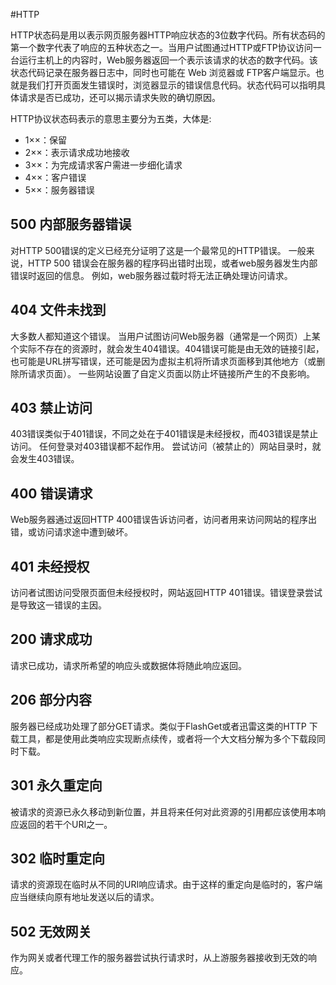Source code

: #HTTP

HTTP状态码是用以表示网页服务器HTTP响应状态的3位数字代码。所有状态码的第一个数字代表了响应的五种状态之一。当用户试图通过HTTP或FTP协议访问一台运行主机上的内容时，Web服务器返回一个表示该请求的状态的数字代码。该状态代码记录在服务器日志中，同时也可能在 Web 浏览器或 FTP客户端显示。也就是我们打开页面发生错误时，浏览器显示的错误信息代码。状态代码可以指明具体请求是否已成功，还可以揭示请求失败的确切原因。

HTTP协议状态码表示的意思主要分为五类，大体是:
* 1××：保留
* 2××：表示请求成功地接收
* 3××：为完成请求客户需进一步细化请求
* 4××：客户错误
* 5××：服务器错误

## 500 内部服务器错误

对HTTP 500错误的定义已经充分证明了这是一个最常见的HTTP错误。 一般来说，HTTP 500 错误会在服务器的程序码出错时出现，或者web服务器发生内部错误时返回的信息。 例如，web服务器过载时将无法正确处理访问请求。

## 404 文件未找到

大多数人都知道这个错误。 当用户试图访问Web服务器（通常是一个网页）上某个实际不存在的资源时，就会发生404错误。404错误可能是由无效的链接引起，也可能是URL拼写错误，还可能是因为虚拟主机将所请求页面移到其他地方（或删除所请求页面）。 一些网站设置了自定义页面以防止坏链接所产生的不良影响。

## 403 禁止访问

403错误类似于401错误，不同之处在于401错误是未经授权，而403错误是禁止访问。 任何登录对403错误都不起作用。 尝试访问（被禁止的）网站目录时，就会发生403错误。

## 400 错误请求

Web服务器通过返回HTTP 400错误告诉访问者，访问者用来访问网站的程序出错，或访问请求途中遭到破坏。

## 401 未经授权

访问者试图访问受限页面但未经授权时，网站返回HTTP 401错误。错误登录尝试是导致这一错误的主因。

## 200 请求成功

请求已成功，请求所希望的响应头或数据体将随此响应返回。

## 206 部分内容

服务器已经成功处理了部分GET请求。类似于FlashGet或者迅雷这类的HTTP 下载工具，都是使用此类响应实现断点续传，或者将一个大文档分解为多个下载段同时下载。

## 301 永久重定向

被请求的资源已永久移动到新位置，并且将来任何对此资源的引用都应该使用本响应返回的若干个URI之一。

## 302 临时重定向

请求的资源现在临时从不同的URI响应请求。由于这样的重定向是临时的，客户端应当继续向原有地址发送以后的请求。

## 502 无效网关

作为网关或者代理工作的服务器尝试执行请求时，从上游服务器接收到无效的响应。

+===+

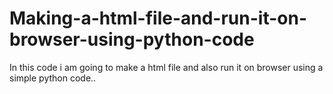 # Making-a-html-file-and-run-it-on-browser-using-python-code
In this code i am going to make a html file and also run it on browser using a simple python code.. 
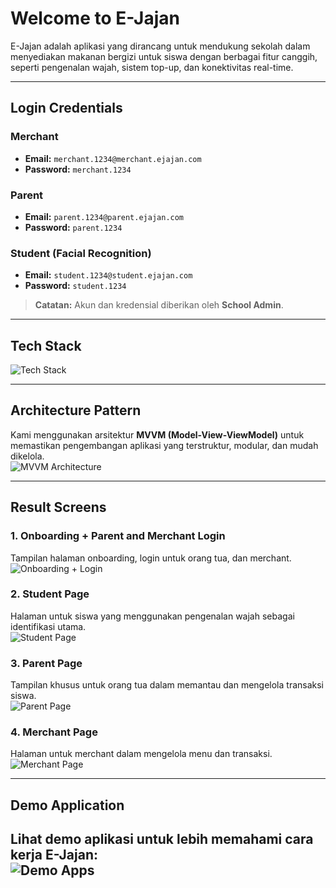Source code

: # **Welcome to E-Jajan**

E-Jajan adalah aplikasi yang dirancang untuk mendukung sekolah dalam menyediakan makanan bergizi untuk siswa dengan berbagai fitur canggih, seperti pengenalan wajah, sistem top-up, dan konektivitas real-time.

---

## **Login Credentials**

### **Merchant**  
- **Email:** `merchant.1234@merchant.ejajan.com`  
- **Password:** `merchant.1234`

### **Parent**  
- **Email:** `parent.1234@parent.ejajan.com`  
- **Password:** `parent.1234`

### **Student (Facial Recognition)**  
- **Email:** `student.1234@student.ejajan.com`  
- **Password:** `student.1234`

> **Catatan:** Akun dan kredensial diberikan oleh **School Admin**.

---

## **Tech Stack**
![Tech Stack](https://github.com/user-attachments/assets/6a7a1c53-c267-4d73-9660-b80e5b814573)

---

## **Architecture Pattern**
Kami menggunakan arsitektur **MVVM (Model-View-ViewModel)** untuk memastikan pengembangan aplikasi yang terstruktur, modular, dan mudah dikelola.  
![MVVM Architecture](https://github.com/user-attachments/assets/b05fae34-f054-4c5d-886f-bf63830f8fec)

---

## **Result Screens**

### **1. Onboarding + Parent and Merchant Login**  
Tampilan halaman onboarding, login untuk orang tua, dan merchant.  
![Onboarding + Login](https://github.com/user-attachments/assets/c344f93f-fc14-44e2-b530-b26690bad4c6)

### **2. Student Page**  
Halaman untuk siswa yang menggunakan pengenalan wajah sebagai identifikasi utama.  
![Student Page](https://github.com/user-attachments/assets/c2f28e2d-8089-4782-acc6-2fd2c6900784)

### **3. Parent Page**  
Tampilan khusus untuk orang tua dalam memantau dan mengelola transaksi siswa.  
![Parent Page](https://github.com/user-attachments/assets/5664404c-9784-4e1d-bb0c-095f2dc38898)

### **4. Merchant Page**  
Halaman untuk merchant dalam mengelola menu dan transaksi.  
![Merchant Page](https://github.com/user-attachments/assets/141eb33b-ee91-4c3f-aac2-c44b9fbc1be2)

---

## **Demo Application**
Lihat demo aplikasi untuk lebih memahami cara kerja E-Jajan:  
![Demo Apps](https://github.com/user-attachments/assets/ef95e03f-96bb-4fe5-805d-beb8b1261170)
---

+===+

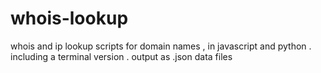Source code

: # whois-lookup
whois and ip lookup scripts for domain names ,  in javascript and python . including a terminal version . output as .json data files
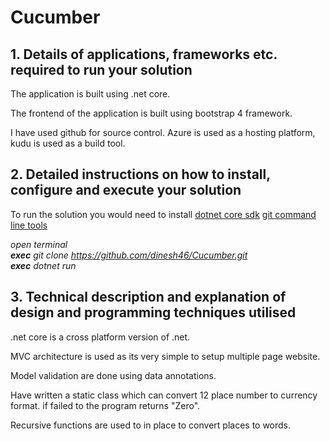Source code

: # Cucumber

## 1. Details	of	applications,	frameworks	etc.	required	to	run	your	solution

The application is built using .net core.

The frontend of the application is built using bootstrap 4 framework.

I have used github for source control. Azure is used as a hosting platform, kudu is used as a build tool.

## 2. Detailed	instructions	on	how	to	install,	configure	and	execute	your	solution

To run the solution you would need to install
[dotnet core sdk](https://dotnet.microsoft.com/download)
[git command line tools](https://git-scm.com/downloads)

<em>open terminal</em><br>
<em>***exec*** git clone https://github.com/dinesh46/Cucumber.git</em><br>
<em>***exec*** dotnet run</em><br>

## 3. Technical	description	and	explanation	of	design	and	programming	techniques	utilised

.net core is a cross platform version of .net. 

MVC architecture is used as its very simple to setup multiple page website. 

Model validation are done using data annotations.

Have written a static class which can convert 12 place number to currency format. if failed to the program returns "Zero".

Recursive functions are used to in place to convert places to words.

+===+

About this task:
In the listing above, find the line containing "Have written a" and the line containing "Recursive functions are", then repeat those two lines and everything between them exactly.

Answer for this exercise:
Have written a static class which can convert 12 place number to currency format. if failed to the program returns "Zero".

Recursive functions are used to in place to convert places to words.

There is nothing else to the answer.